Je nach Schaltung kann mit Boundary Scan bereits eine hohe Testabdeckung erreicht werden. Die JTAG-Busleitungen brauchen zwar auch Platz, können aber auf Innenlagen verlegt werden und stehen der Anforderung nach Miniaturisierung nicht im Weg. Einen weiteren Vorteil bietet die JTAG-Schnittstelle, da sie auch zum Programmieren von Bauteilen verwendet werden kann. Mit der geeigneten Teststrategie lässt sich frühzeitig entscheiden, wie welche Netze getestet werden und welche Netze gegebenenfalls ungetestet bleiben dürfen. Diese Entscheidung trifft der Entwickler zusammen mit Layout und Fertigung.

Wenn bereits im Stromlaufplan die Netze festgelegt werden, an denen später getestet werden muss, kann eine gemeinsame Strategie für die Testbarkeit erarbeitet werden. Dabei sind die Testvorschriften zu berücksichtigen, die beispielsweise die Anzahl der Testpunkte (0, 1 oder 2) an einem Netz spezifizieren und welche maximalen Abstände die Testpunkte von den Anschlusspins haben dürfen. Solche Regeln können üblicherweise im Constraint Manager schnell einer Gruppe von Netzen zugewiesen werden.

Testpunkte reduzieren beim Boundary Scan

Wenn klar ist, dass diese Baugruppe Signale enthält, die nicht über Testnadeln zu erreichen sind, dann sollte sich die Strategie umkehren. Wird Boundary Scan eingesetzt, dann sollte man möglichst viele Testpunkte reduzieren und die Signale über Boundary-Scan-Testverfahren prüfen sowie gleichzeitig die Signalqualität der Schaltung verbessern. XJTAG bietet eine kostenlose Software an, die mit den gängigen EDA-Tools wie OrCAD und Allegro von Cadence sowie den Tools von Mentor, Altium und Zuken zusammenspielt.

Mit dem DFT-Assistant von XJTAG wird automatisch über den gesamten Schaltplan erkannt, welche Signale für einen JTAG-Test zugänglich sind. Die Ergebnisse werden als farblich eingefärbte Netze im Schaltplan angezeigt. Der Anwender kann wahlweise zwischen folgenden Boundary-Scan-Kategorien von Netzen wählen: Lesen, Schreiben, Stromversorgung/Masse und Netze ohne JTAG-Zugriff im Schaltplan. Die Test-Coverage ist beispielsweise im OrCAD Capture übersichtlich dargestellt und durch die Möglichkeit des Ein- und Ausblendens im Schaltplan kann leicht dokumentiert werden.

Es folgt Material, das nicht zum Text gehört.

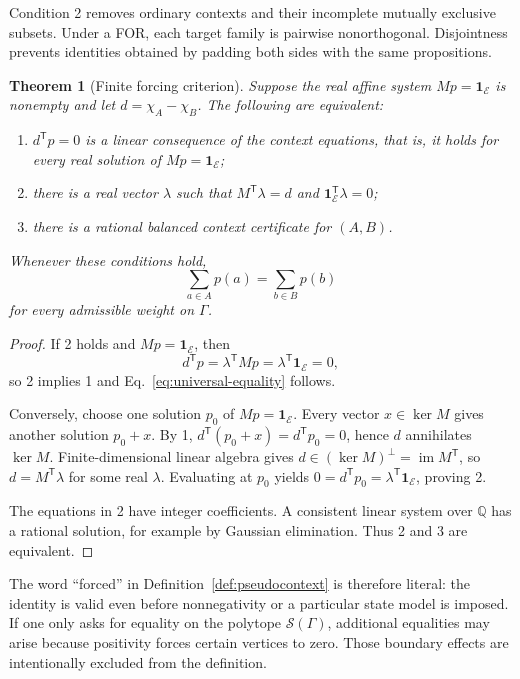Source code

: \documentclass[
  twocolumn,
  aps,
  pra,
  floatfix,
  amsmath,amssymb,
  longbibliography
]{revtex4-2}
\newtheorem{theorem}{Theorem}
\theoremstyle{definition}
\theoremstyle{remark}
\newcommand{\E}{\mathcal E}
\newcommand{\one}{\mathbf 1}
\begin{document}
Condition 2 removes ordinary contexts and their incomplete mutually
exclusive subsets.  Under a FOR, each target family is
pairwise nonorthogonal.  Disjointness prevents identities obtained by padding
both sides with the same propositions.

\begin{theorem}[Finite forcing criterion]
\label{thm:forcing}
Suppose the real affine system $Mp=\one_\E$ is nonempty and let
$d=\chi_A-\chi_B$.  The following are equivalent:
\begin{enumerate}
  \item $d^{\mathsf T}p=0$ is a linear consequence of the context equations,
        that is, it holds for every real solution of
        $Mp=\one_\E$;
  \item there is a real vector $\lambda$ such that
        $M^{\mathsf T}\lambda=d$ and
        $\one_\E^{\mathsf T}\lambda=0$;
  \item there is a rational balanced context certificate for $(A,B)$.
\end{enumerate}
Whenever these conditions hold,
\begin{equation}
  \sum_{a\in A}p(a)=\sum_{b\in B}p(b)
  \label{eq:universal-equality}
\end{equation}
for every admissible weight on $\Gamma$.
\end{theorem}

\begin{proof}
If 2 holds and $Mp=\one_\E$, then
\[
 d^{\mathsf T}p
 =\lambda^{\mathsf T}Mp
 =\lambda^{\mathsf T}\one_\E
 =0,
\]
so 2 implies 1 and Eq.~\eqref{eq:universal-equality} follows.

Conversely, choose one solution $p_0$ of $Mp=\one_\E$.  Every vector
$x\in\ker M$ gives another solution $p_0+x$.  By 1,
$d^{\mathsf T}(p_0+x)=d^{\mathsf T}p_0=0$, hence $d$ annihilates
$\ker M$.  Finite-dimensional linear algebra gives
$d\in(\ker M)^\perp=\operatorname{im}M^{\mathsf T}$, so
$d=M^{\mathsf T}\lambda$ for some real $\lambda$.  Evaluating at $p_0$
yields
$0=d^{\mathsf T}p_0=\lambda^{\mathsf T}\one_\E$, proving 2.

The equations in 2 have integer coefficients.  A consistent linear system
over $\mathbb Q$ has a rational solution, for example by Gaussian
elimination.  Thus 2 and 3 are equivalent.
\end{proof}

The word ``forced'' in Definition~\ref{def:pseudocontext} is therefore literal: the identity is
valid even before nonnegativity or a particular state model is imposed.  If
one only asks for equality on the polytope $\mathcal S(\Gamma)$, additional
equalities may arise because positivity forces certain vertices to zero.
Those boundary effects are intentionally excluded from the definition.
\end{document}
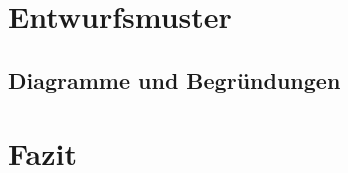 \documentclass[
10pt, %
a4paper, %
oneside, %
headinclude,footinclude, %
BCOR5mm, %
]{scrartcl}
\begin{document}
\section{Entwurfsmuster}
\subsection{Diagramme und Begründungen}

\section{Fazit}\label{sec:end}


%


\end{document}
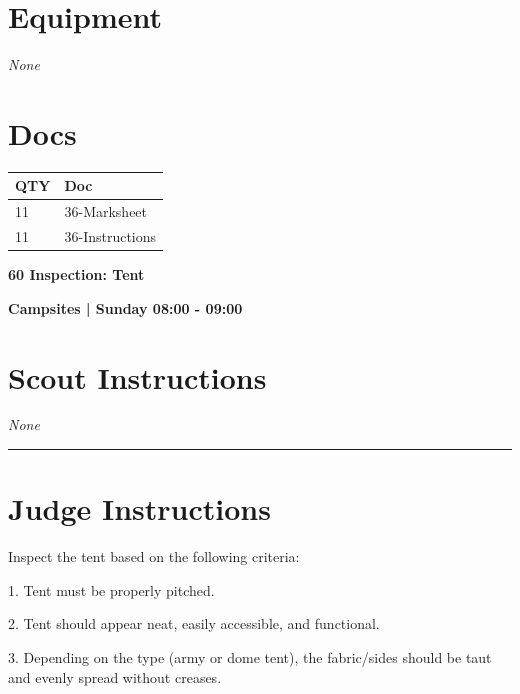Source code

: \documentclass[10pt]{article}
\newcommand{\newtitle}[1]{\begin{center}{\Huge\bfseries #1 }\\ \vspace{5mm}\end{center}}
\newcommand{\newsubtitle}[1]{\begin{center}{\color{grey}\Large\bfseries #1 }\\ \vspace{5mm}\end{center}}
\begin{document}
	\begin{multicols}{2}

		\section*{\faWrench \: Equipment}

				\textit{None}
		
		\vfill\null
		\columnbreak

			\section*{\faFile \: Docs}
		 	\begin{center}
			\begin{tabular}{p{2cm}p{4cm}}

			\textbf{QTY} & \textbf{Doc} \\\toprule
										11&36-Marksheet\\\midrule
										11&36-Instructions\\\midrule
							\end{tabular}
			\end{center}
	

		\vfill\null

		\end{multicols}



	\vspace{1cm}


	\clearpage
		\newtitle{60 Inspection: Tent }
	\newsubtitle{Campsites | Sunday 08:00 - 09:00}
		\setcounter{section}{59}
	\section*{Scout Instructions}
		\textit{None}
	
	\vspace{0.5cm}
	\hrule
	\vspace{0.5cm}

		\section*{Judge Instructions}
		Inspect the tent based on the following criteria:



1. Tent must be properly pitched.

2. Tent should appear neat, easily accessible, and functional. 

3. Depending on the type (army or dome tent), the fabric/sides should be taut and evenly spread without creases.
\end{document}
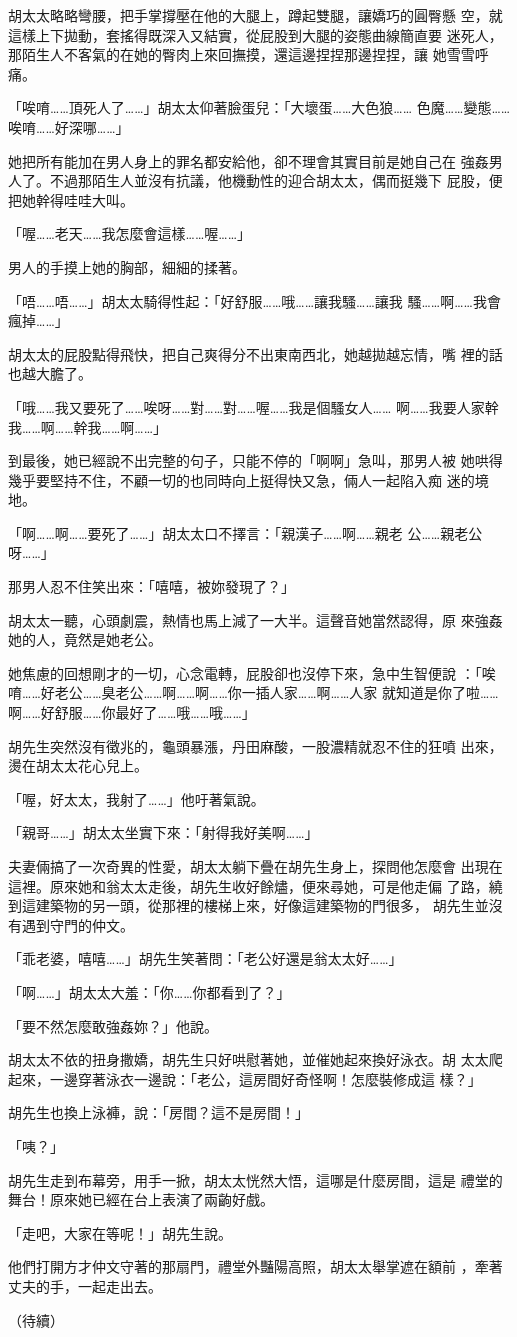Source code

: 胡太太略略彎腰，把手掌撐壓在他的大腿上，蹲起雙腿，讓嬌巧的圓臀懸
空，就這樣上下拋動，套搖得既深入又結實，從屁股到大腿的姿態曲線簡直要
迷死人，那陌生人不客氣的在她的臀肉上來回撫摸，還這邊捏捏那邊捏捏，讓
她雪雪呼痛。

「唉唷……頂死人了……」胡太太仰著臉蛋兒：「大壞蛋……大色狼……
色魔……變態……唉唷……好深哪……」

她把所有能加在男人身上的罪名都安給他，卻不理會其實目前是她自己在
強姦男人了。不過那陌生人並沒有抗議，他機動性的迎合胡太太，偶而挺幾下
屁股，便把她幹得哇哇大叫。

「喔……老天……我怎麼會這樣……喔……」

男人的手摸上她的胸部，細細的揉著。

「唔……唔……」胡太太騎得性起：「好舒服……哦……讓我騷……讓我
騷……啊……我會瘋掉……」

胡太太的屁股點得飛快，把自己爽得分不出東南西北，她越拋越忘情，嘴
裡的話也越大膽了。

「哦……我又要死了……唉呀……對……對……喔……我是個騷女人……
啊……我要人家幹我……啊……幹我……啊……」

到最後，她已經說不出完整的句子，只能不停的「啊啊」急叫，那男人被
她哄得幾乎要堅持不住，不顧一切的也同時向上挺得快又急，倆人一起陷入痴
迷的境地。

「啊……啊……要死了……」胡太太口不擇言：「親漢子……啊……親老
公……親老公呀……」

那男人忍不住笑出來：「嘻嘻，被妳發現了？」

胡太太一聽，心頭劇震，熱情也馬上減了一大半。這聲音她當然認得，原
來強姦她的人，竟然是她老公。

她焦慮的回想剛才的一切，心念電轉，屁股卻也沒停下來，急中生智便說
：「唉唷……好老公……臭老公……啊……啊……你一插人家……啊……人家
就知道是你了啦……啊……好舒服……你最好了……哦……哦……」

胡先生突然沒有徵兆的，龜頭暴漲，丹田麻酸，一股濃精就忍不住的狂噴
出來，燙在胡太太花心兒上。

「喔，好太太，我射了……」他吁著氣說。

「親哥……」胡太太坐實下來：「射得我好美啊……」

夫妻倆搞了一次奇異的性愛，胡太太躺下疊在胡先生身上，探問他怎麼會
出現在這裡。原來她和翁太太走後，胡先生收好餘燼，便來尋她，可是他走偏
了路，繞到這建築物的另一頭，從那裡的樓梯上來，好像這建築物的門很多，
胡先生並沒有遇到守門的仲文。

「乖老婆，嘻嘻……」胡先生笑著問：「老公好還是翁太太好……」

「啊……」胡太太大羞：「你……你都看到了？」

「要不然怎麼敢強姦妳？」他說。

胡太太不依的扭身撒嬌，胡先生只好哄慰著她，並催她起來換好泳衣。胡
太太爬起來，一邊穿著泳衣一邊說：「老公，這房間好奇怪啊！怎麼裝修成這
樣？」

胡先生也換上泳褲，說：「房間？這不是房間！」

「咦？」

胡先生走到布幕旁，用手一掀，胡太太恍然大悟，這哪是什麼房間，這是
禮堂的舞台！原來她已經在台上表演了兩齣好戲。

「走吧，大家在等呢！」胡先生說。

他們打開方才仲文守著的那扇門，禮堂外豔陽高照，胡太太舉掌遮在額前
，牽著丈夫的手，一起走出去。


（待續）










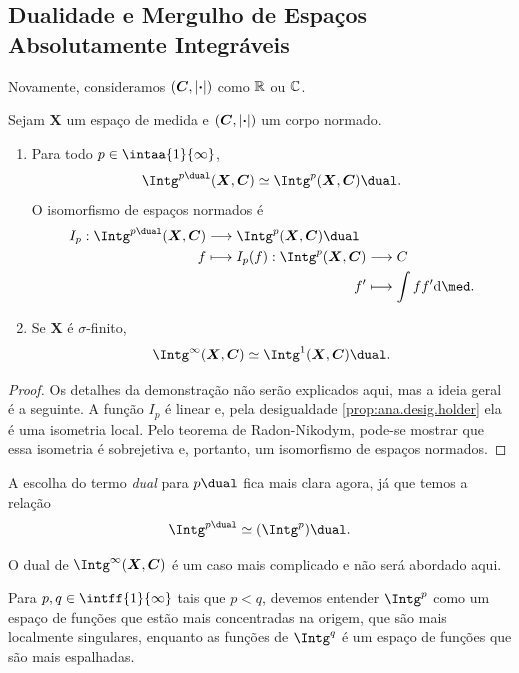 \subsection{Dualidade e Mergulho de Espaços Absolutamente Integráveis}

Novamente, consideramos $(\bm C,\left\vert{\bm{\cdot}}\right\vert)$ como $\mathbb{R}$ ou $\mathbb{C}$.

\begin{prop}
Sejam $\bm X$ um espaço de medida e $(\bm C,\left\vert{\bm{\cdot}}\right\vert)$ um corpo normado.
	\begin{enumerate}
	\item Para todo $p \in \intaa{1}{\infty}$, 
		\begin{equation*}
		\Intg^{p\dual}(\bm X,\bm C) \simeq \Intg^p(\bm X,\bm C)\dual.
		\end{equation*}
O isomorfismo de espaços normados é
		\begin{align*}
		\func{I_p}{\Intg^{p\dual}(\bm X,\bm C)}{\Intg^p(\bm X,\bm C)\dual}{f}{
			\begin{aligned}[t]
			\func{I_p(f)}{\Intg^p(\bm X,\bm C)}{C}{f'}{\int ff' \dd\med}.
			\end{aligned}
		}
		\end{align*}
	
	\item Se $\bm X$ é $\sigma$-finito,
		\begin{equation*}
		\Intg^\infty(\bm X,\bm C) \simeq \Intg^1(\bm X,\bm C)\dual.
		\end{equation*}	
	\end{enumerate}
\end{prop}
\begin{proof}
Os detalhes da demonstração não serão explicados aqui, mas a ideia geral é a seguinte. A função $I_p$ é linear e, pela desigualdade \ref{prop:ana.desig.holder} ela é uma isometria local. Pelo teorema de Radon-Nikodym, pode-se mostrar que essa isometria é sobrejetiva e, portanto, um isomorfismo de espaços normados.
\end{proof}

A escolha do termo \textit{dual} para $p\dual$ fica mais clara agora, já que temos a relação
	\begin{equation*}
	\Intg^{p\dual} \simeq (\Intg^p)\dual.
	\end{equation*}

O dual de $\Intg^\infty(\bm X,\bm C)$ é um caso mais complicado e não será abordado aqui.

Para $p,q \in \intff{1}{\infty}$ tais que $p < q$, devemos entender $\Intg^p$ como um espaço de funções que estão mais concentradas na origem, que são mais localmente singulares, enquanto as funções de $\Intg^q$ é um espaço de funções que são mais espalhadas.

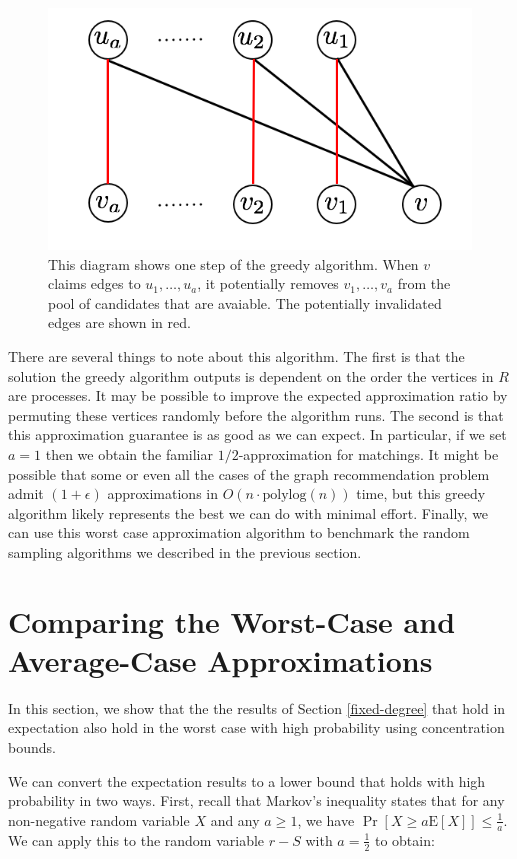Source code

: \documentclass[]{article}
\newcommand{\E}{\text{E}}
\begin{document}
\begin{figure}[h]
\centering
\includegraphics[width=.5\textwidth]{greedy.png}
\begin{minipage}[h]{.8\linewidth}
\caption{This diagram shows one step of the greedy algorithm. When $v$ claims edges to $u_1,\ldots, u_a$, it potentially removes $v_1,\ldots, v_a$ from the pool of candidates that are avaiable. The potentially invalidated edges are shown in red.}
\end{minipage}
\end{figure}

There are several things to note about this algorithm. The first is
that the solution the greedy algorithm outputs is dependent on the
order the vertices in $R$ are processes. It may be possible to improve
the expected approximation ratio by permuting these vertices randomly
before the algorithm runs. The second is that this approximation
guarantee is as good as we can expect. In particular, if we set $a=1$
then we obtain the familiar $1/2$-approximation for matchings. It
might be possible that some or even all the cases of the graph
recommendation problem admit $(1+\epsilon)$ approximations in
$O(n\cdot \text{polylog}(n))$ time, but this greedy algorithm likely
represents the best we can do with minimal effort. Finally, we can use
this worst case approximation algorithm to benchmark the random
sampling algorithms we described in the previous section.

\section{Comparing the Worst-Case and Average-Case Approximations}
In this section, we show that the the results of Section
\ref{fixed-degree} that hold in expectation also hold in the worst
case with high probability using concentration bounds.

We can convert the expectation results to a lower bound that holds
with high probability in two ways. First, recall that Markov's
inequality states that for any non-negative random variable $X$ and
any $a\geq 1$, we have $\Pr[X \geq a\E[X]] \leq \frac{1}{a}$. We can
apply this to the random variable $r-S$ with $a=\frac{1}{2}$ to
obtain:
\end{document}

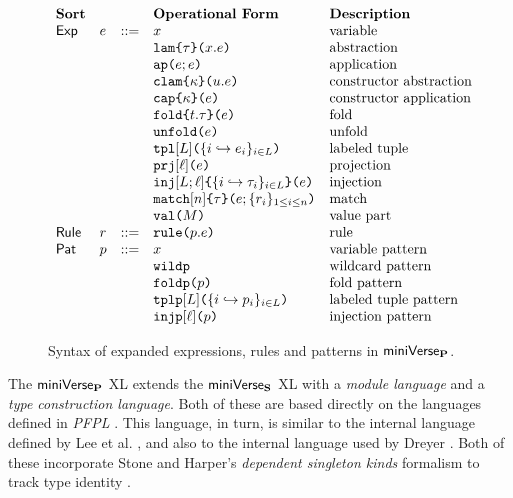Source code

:\begin{figure}
\[\begin{array}{lllllll}
\textbf{Sort} & & & \textbf{Operational Form} 
& \textbf{Description}\\
\mathsf{Exp} & e & ::= & x 
& \text{variable}\\
&&& \aelam{\tau}{x}{e} 
& \text{abstraction}\\
&&& \aeap{e}{e} 
& \text{application}\\
&&& \aeclam{\kappa}{u}{e} %
& \text{constructor abstraction}\\
&&& \aecap{e}{\kappa} %
& \text{constructor application}\\
&&& \aefold{t}{\tau}{e} %
& \text{fold}\\
&&& \aeunfold{e} %
& \text{unfold}\\
&&& \aetpl{\labelset}{\mapschema{e}{i}{\labelset}} 
& \text{labeled tuple}\\
&&& \aepr{\ell}{e} 
& \text{projection}\\
&&& \aein{\labelset}{\ell}{\mapschema{\tau}{i}{\labelset}}{e} 
& \text{injection}\\
&&& \aematchwith{n}{\tau}{e}{\seqschemaX{r}} 
& \text{match}\\
&&& \amval{M} 
& \text{value part}\\
\mathsf{Rule} & r & ::= & \aematchrule{p}{e} 
& \text{rule}\\
\mathsf{Pat} & p & ::= & x 
& \text{variable pattern}\\
&&& \aewildp 
& \text{wildcard pattern}\\
&&& \aefoldp{p} 
& \text{fold pattern}\\
&&& \aetplp{\labelset}{\mapschema{p}{i}{\labelset}} 
& \text{labeled tuple pattern}\\
&&& \aeinjp{\ell}{p} 
& \text{injection pattern}
\end{array}\]
\caption[Syntax of expanded expressions, rules and patterns in $\miniVerseParam$]{Syntax of expanded expressions, rules and patterns in $\miniVerseParam$.}
\label{fig:P-expanded-terms}
\end{figure}
The $\miniVerseParam$ XL extends the $\mathsf{miniVerse}_\textbf{S}$ XL with a \emph{module language} and a \emph{type construction language}. Both of these are based directly on the languages defined in \emph{PFPL} \cite{pfpl}. This language, in turn, is similar to the internal language defined by Lee et al. \cite{conf/popl/LeeCH07}, and also to the internal language used by Dreyer \cite{dreyer2005understanding}. Both of these incorporate Stone and Harper's \emph{dependent singleton kinds} formalism to track type identity \cite{stone2006extensional}.


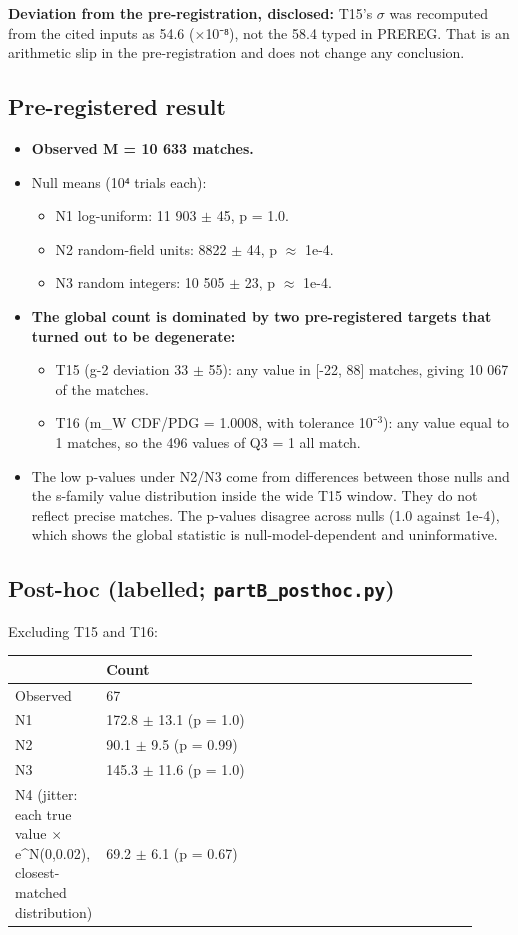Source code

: \documentclass[10pt]{article}\usepackage[margin=0.8in]{geometry}\usepackage{amssymb,longtable,array,url,hyperref}\usepackage[T1]{fontenc}\usepackage{lmodern}\sloppy\usepackage{newunicodechar}\newunicodechar{η}{\ensuremath{\eta}}\newunicodechar{ω}{\ensuremath{\omega}}\newunicodechar{⁺}{\ensuremath{^{+}}}\newunicodechar{⁻}{\ensuremath{^{-}}}\newunicodechar{∏}{\ensuremath{\prod}}\newunicodechar{⁸}{\ensuremath{^{8}}}\newunicodechar{⁴}{\ensuremath{^{4}}}\newunicodechar{⁶}{\ensuremath{^{6}}}\newunicodechar{θ}{\ensuremath{\theta}}\newunicodechar{₇}{\ensuremath{_{7}}}\newunicodechar{₂}{\ensuremath{_{2}}}\newunicodechar{₁}{\ensuremath{_{1}}}\newunicodechar{⊕}{\ensuremath{\oplus}}
\begin{document}
\textbf{Deviation from the pre-registration, disclosed:} T15's $\sigma$ was recomputed from the cited inputs as 54.6 ($\times$10⁻⁸), not the 58.4 typed in PREREG. That is an arithmetic slip in the pre-registration and does not change any conclusion.

\subsection*{Pre-registered result}

\begin{itemize}
\item  \textbf{Observed M = 10 633 matches.}
\item  Null means (10⁴ trials each):
\begin{itemize}
\item  N1 log-uniform: 11 903 $\pm$ 45, p = 1.0.
\item  N2 random-field units: 8822 $\pm$ 44, p $\approx$ 1e-4.
\item  N3 random integers: 10 505 $\pm$ 23, p $\approx$ 1e-4.
\end{itemize}
\item  \textbf{The global count is dominated by two pre-registered targets that turned out to be degenerate:}
\begin{itemize}
\item  T15 (g-2 deviation 33 $\pm$ 55): any value in [-22, 88] matches, giving 10 067 of the matches.
\item  T16 (m\_W CDF/PDG = 1.0008, with tolerance 10⁻$^3$): any value equal to 1 matches, so the 496 values of Q3 = 1 all match.
\end{itemize}
\item  The low p-values under N2/N3 come from differences between those nulls and the s-family value distribution inside the wide T15 window. They do not reflect precise matches. The p-values disagree across nulls (1.0 against 1e-4), which shows the global statistic is null-model-dependent and uninformative.
\end{itemize}

\subsection*{Post-hoc (labelled; \texttt{partB\_posthoc.py})}

Excluding T15 and T16:

{\small\begin{longtable}{p{0.04\linewidth}p{0.36\linewidth}p{0.44\linewidth}p{0.08\linewidth}}\hline
\textbf{} & \textbf{Count}\\\hline\endhead
Observed & 67\\\hline
N1 & 172.8 $\pm$ 13.1 (p = 1.0)\\\hline
N2 & 90.1 $\pm$ 9.5 (p = 0.99)\\\hline
N3 & 145.3 $\pm$ 11.6 (p = 1.0)\\\hline
N4 (jitter: each true value $\times$ e\^{}{N(0,0.02)}, closest-matched distribution) & 69.2 $\pm$ 6.1 (p = 0.67)\\\hline
\end{longtable}}
\end{document}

Für die nicht mit JTAG erreichbaren Netze müssen andere Teststrategien verfolgt oder die Schaltung umgeplant werden. Der Prüfingenieur muss zwischen den Verfahren, Schritten und Zeiten sowie zwischen dem vorhandenen Platz auf der Leiterplatte und den Auswirkungen auf die Signalqualität abwägen. Daher ist es ratsam, dass sich Entwickler bereits in der Phase der Schaltungserstellung Gedanken über die Testbarkeit zusammen mit den PCB-Layoutern und der Fertigung machen, um ein Optimum für die fertige Baugruppe zu finden.

* Dirk Müller ist Geschäftsführer bei FlowCAD in Feldkirchen.